Problem description: Would you return the records below character for character, without any images?

[Stored dataset items]
__________________________________________________

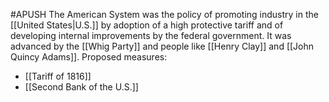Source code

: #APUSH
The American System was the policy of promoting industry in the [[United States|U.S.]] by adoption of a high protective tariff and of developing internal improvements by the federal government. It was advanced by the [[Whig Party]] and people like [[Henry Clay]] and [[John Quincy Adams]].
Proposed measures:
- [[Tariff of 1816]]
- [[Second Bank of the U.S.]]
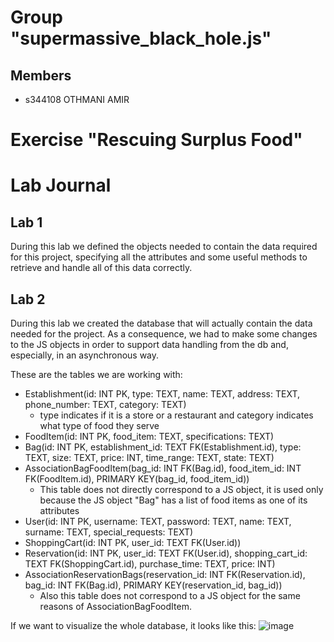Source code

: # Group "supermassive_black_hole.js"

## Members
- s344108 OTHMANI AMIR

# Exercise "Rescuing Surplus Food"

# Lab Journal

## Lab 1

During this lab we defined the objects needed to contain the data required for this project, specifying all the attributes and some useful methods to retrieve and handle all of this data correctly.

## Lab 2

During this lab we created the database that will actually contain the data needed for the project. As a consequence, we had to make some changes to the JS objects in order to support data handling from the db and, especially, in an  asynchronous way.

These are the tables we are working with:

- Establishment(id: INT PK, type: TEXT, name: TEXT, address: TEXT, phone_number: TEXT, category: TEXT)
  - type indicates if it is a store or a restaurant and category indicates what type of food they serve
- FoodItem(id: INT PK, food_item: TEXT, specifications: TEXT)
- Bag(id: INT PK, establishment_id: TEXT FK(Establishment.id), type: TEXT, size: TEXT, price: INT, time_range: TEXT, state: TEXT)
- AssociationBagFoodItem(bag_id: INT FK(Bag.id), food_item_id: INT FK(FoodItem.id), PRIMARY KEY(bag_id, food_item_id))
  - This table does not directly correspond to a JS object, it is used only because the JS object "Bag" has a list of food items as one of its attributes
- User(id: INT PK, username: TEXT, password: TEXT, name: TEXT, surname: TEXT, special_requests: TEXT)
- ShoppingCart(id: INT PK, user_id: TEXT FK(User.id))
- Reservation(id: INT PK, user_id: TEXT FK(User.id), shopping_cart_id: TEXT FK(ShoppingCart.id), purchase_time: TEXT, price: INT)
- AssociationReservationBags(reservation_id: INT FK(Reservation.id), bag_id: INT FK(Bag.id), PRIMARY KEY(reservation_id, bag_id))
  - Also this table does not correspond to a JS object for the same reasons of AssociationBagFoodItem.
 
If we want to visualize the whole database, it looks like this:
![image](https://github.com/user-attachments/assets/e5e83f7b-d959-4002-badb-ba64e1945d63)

__________________________________________________

Answer for the task:
Source code

: #APUSH
The American System was the policy of promoting industry in the [[United States|U.S.]] by adoption of a high protective tariff and of developing internal improvements by the federal government. It was advanced by the [[Whig Party]] and people like [[Henry Clay]] and [[John Quincy Adams]].
Proposed measures:
- [[Tariff of 1816]]
- [[Second Bank of the U.S.]]
Source code

: # Group "supermassive_black_hole.js"

## Members
- s344108 OTHMANI AMIR

# Exercise "Rescuing Surplus Food"

# Lab Journal

## Lab 1

During this lab we defined the objects needed to contain the data required for this project, specifying all the attributes and some useful methods to retrieve and handle all of this data correctly.

## Lab 2

During this lab we created the database that will actually contain the data needed for the project. As a consequence, we had to make some changes to the JS objects in order to support data handling from the db and, especially, in an  asynchronous way.

These are the tables we are working with:

- Establishment(id: INT PK, type: TEXT, name: TEXT, address: TEXT, phone_number: TEXT, category: TEXT)
  - type indicates if it is a store or a restaurant and category indicates what type of food they serve
- FoodItem(id: INT PK, food_item: TEXT, specifications: TEXT)
- Bag(id: INT PK, establishment_id: TEXT FK(Establishment.id), type: TEXT, size: TEXT, price: INT, time_range: TEXT, state: TEXT)
- AssociationBagFoodItem(bag_id: INT FK(Bag.id), food_item_id: INT FK(FoodItem.id), PRIMARY KEY(bag_id, food_item_id))
  - This table does not directly correspond to a JS object, it is used only because the JS object "Bag" has a list of food items as one of its attributes
- User(id: INT PK, username: TEXT, password: TEXT, name: TEXT, surname: TEXT, special_requests: TEXT)
- ShoppingCart(id: INT PK, user_id: TEXT FK(User.id))
- Reservation(id: INT PK, user_id: TEXT FK(User.id), shopping_cart_id: TEXT FK(ShoppingCart.id), purchase_time: TEXT, price: INT)
- AssociationReservationBags(reservation_id: INT FK(Reservation.id), bag_id: INT FK(Bag.id), PRIMARY KEY(reservation_id, bag_id))
  - Also this table does not correspond to a JS object for the same reasons of AssociationBagFoodItem.
 
If we want to visualize the whole database, it looks like this:
![image](https://github.com/user-attachments/assets/e5e83f7b-d959-4002-badb-ba64e1945d63)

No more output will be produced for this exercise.